Any idea what's going on and to get things back to optimal performance? Its is still about 5X the speed of the legacy versions
So - after downgrading to an older version of TensorFlow-Metal and TensorFlow-MacOs it works back in the desired speed (although a few annoying warning messages)
conda install -c apple tensorflow-deps==2.9.0
python -m pip install tensorflow-macos==2.9.0
python -m pip install tensorflow-metal==0.5.0
That did the trick
But the annoying warning messages are as follows - if anyone has an idea how to fix I am running on Mac OS Sonoma
819/819 [==============================] - ETA: 0s - loss: 0.7380 - auc: 0.7107 - prc: 0.63482023-09-28 22:20:35.837423: I tensorflow/core/grappler/optimizers/custom_graph_optimizer_registry.cc:113] Plugin optimizer for device_type GPU is enabled.

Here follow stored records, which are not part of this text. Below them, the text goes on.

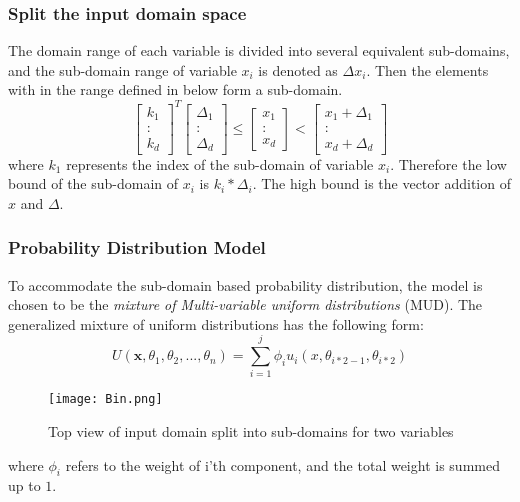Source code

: \documentclass[conference]{IEEEtran}
\renewcommand{\vec}[1]{\mathbf{#1}}
\begin{document}
\subsubsection{Split the input domain space} The domain range of each variable is divided into several equivalent sub-domains, and the sub-domain range of variable \(x_{i}\) is denoted as \(\Delta x_{i}\). Then the elements with in the range defined in below form a sub-domain. 
\[
 \begin{bmatrix}
k_{1} \\
: \\
k_{d}
\end{bmatrix}^T
 \begin{bmatrix}
 \Delta_{1} \\
: \\
\Delta_{d}
\end{bmatrix}
\leq
 \begin{bmatrix}
	x_{1} \\
    : \\
x_{d}
\end{bmatrix}
<
 \begin{bmatrix}
x_{1} + \Delta_{1} \\
: \\
x_{d} + \Delta_{d}
\end{bmatrix}
\]
where \(k_{1}\) represents the index of the sub-domain of variable \(x_{i}\). Therefore the low bound of the sub-domain of \(x_{i}\) is \(k_{i}*\Delta_{i}\). The high bound is the vector addition of \(x\) and \(\Delta\).

\subsubsection{Probability Distribution Model}
To accommodate the sub-domain based probability distribution, the model is chosen to be the \emph{mixture of Multi-variable uniform distributions} (MUD).
The generalized mixture of uniform distributions has the following form:
\[U(\vec{x},\theta_{1},\theta_{2},...,\theta_{n}) = \sum_{i = 1}^{j}\phi_{i}u_{i}(x,\theta_{i*2-1},\theta_{i*2})\]

\begin{figure}[t]
	\hspace*{0.2cm}
	\texttt{[image: Bin.png]}
	\caption{Top view of input domain split into sub-domains for two variables}
	\label{fig:bins}
\end{figure}
where \(\phi_{i}\) refers to the weight of i'th component, and the total weight is summed up to \(1\).
\end{document}
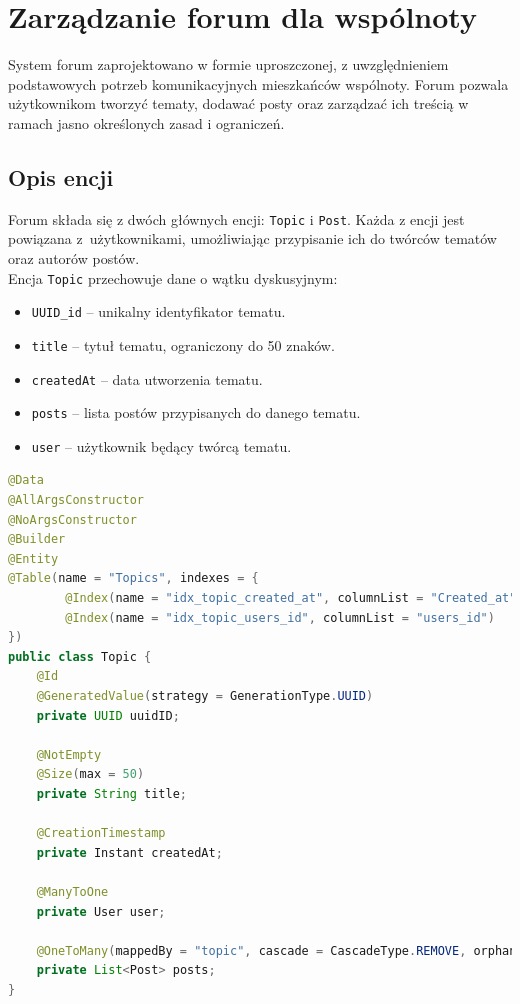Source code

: \section{Zarządzanie forum dla wspólnoty}

System forum zaprojektowano w formie uproszczonej, z uwzględnieniem podstawowych potrzeb komunikacyjnych mieszkańców wspólnoty. Forum pozwala użytkownikom tworzyć tematy, dodawać posty oraz zarządzać ich treścią w ramach jasno określonych zasad i ograniczeń.

\subsection{Opis encji}

Forum składa się z dwóch głównych encji: \texttt{Topic} i \texttt{Post}.
Każda z encji jest powiązana z~użytkownikami, umożliwiając przypisanie ich do twórców tematów oraz autorów postów.\\[-10pt]

\noindent Encja \texttt{Topic} przechowuje dane o wątku dyskusyjnym:
\begin{itemize}
    \item \texttt{UUID\_id} -- unikalny identyfikator tematu.
    \item \texttt{title} -- tytuł tematu, ograniczony do 50 znaków.
    \item \texttt{createdAt} -- data utworzenia tematu.
    \item \texttt{posts} -- lista postów przypisanych do danego tematu.
    \item \texttt{user} -- użytkownik będący twórcą tematu.
\end{itemize}

\begin{lstlisting}[language=Java, style=JavaStyle, caption=Encja \texttt{Topic}]
@Data
@AllArgsConstructor
@NoArgsConstructor
@Builder
@Entity
@Table(name = "Topics", indexes = {
        @Index(name = "idx_topic_created_at", columnList = "Created_at"),
        @Index(name = "idx_topic_users_id", columnList = "users_id")
})
public class Topic {
    @Id
    @GeneratedValue(strategy = GenerationType.UUID)
    private UUID uuidID;

    @NotEmpty
    @Size(max = 50)
    private String title;

    @CreationTimestamp
    private Instant createdAt;

    @ManyToOne
    private User user;

    @OneToMany(mappedBy = "topic", cascade = CascadeType.REMOVE, orphanRemoval = true)
    private List<Post> posts;
}
\end{lstlisting}


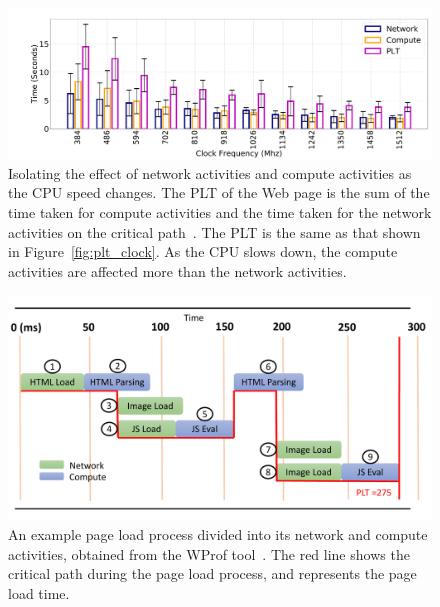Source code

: 
\begin{figure}[t]
  \centering
  \includegraphics[width=0.8\linewidth]{sections/device-work/plt-isolate.pdf}
    \caption{Isolating the effect of network activities and compute activities as the CPU speed changes. The PLT of the Web page is the sum of the time taken for compute activities and the time taken for the network activities on the critical path~\cite{wang2013demystifying,nejati2016depth}. The PLT is the same as that shown in Figure~\ref{fig:plt_clock}. As the CPU slows down, the compute activities are affected more than the network activities. }\vspace{-0.2in}
  \label{fig:plt_isolate}
\end{figure}

\begin{figure}[t]
  \centering
  \includegraphics[width=\linewidth]{sections/device-work/wprof-dp.pdf}
    \caption{An example page load process divided into its network and compute activities, obtained from the WProf tool~\cite{wang2013demystifying,nejati2016depth}. The red line shows the critical path during the page load process, and represents the page load time. }
  \label{fig:wprof-dp}
\end{figure}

loc("mps_select"("(mpsFileLoc): /AppleInternal/Library/BuildRoots/75428952-3aa4-11ee-8b65-46d450270006/Library/Caches/com.apple.xbs/Sources/MetalPerformanceShadersGraph/mpsgraph/MetalPerformanceShadersGraph/Core/Files/MPSGraphUtilities.mm":294:0)): error: 'anec.gain_offset_control' op result #0 must be 4D/5D memref of 16-bit float or 8-bit signed integer or 8-bit unsigned integer values, but got 'memref<1x64x1x1xi1>'
loc("mps_select"("(mpsFileLoc): /AppleInternal/Library/BuildRoots/75428952-3aa4-11ee-8b65-46d450270006/Library/Caches/com.apple.xbs/Sources/MetalPerformanceShadersGraph/mpsgraph/MetalPerformanceShadersGraph/Core/Files/MPSGraphUtilities.mm":294:0)): error: 'anec.gain_offset_control' op result #0 must be 4D/5D memref of 16-bit float or 8-bit signed integer or 8-bit unsigned integer values, but got 'memref<1x64x1x1xi1>'
loc("mps_select"("(mpsFileLoc): /AppleInternal/Library/BuildRoots/75428952-3aa4-11ee-8b65-46d450270006/Library/Caches/com.apple.xbs/Sources/MetalPerformanceShadersGraph/mpsgraph/MetalPerformanceShadersGraph/Core/Files/MPSGraphUtilities.mm":294:0)): error: 'anec.gain_offset_control' op result #0 must be 4D/5D memref of 16-bit float or 8-bit signed integer or 8-bit unsigned integer values, but got 'memref<1x1x1x1999xi1>'
loc("mps_select"("(mpsFileLoc): /AppleInternal/Library/BuildRoots/75428952-3aa4-11ee-8b65-46d450270006/Library/Caches/com.apple.xbs/Sources/MetalPerformanceShadersGraph/mpsgraph/MetalPerformanceShadersGraph/Core/Files/MPSGraphUtilities.mm":294:0)): error: 'anec.gain_offset_control' op result #0 must be 4D/5D memref of 16-bit float or 8-bit signed integer or 8-bit unsigned integer values, but got 'memref<1x40x1x1xi1>'
loc("mps_select"("(mpsFileLoc): /AppleInternal/Library/BuildRoots/75428952-3aa4-11ee-8b65-46d450270006/Library/Caches/com.apple.xbs/Sources/MetalPerformanceShadersGraph/mpsgraph/MetalPerformanceShadersGraph/Core/Files/MPSGraphUtilities.mm":294:0)): error: 'anec.gain_offset_control' op result #0 must be 4D/5D memref of 16-bit float or 8-bit signed integer or 8-bit unsigned integer values, but got 'memref<1x40x1x1xi1>'
October 2023 and the issue is still there -- after my upgrade to Sonoma OS I can't get my tensorflow metal to behave well with batch-size of 128 -- I used to run at 64 just fine (it was speedy) and now with higher batches I do see some (not great) performance improvements but the model overfits with large batch sizes.
I have read the blogs for all sort of suggestions, reverting back to older version of TF for MAC (I don't want to do that).
One suggestion I saw from some postings is to disable GPU alltogether -- anyone had any succces with that?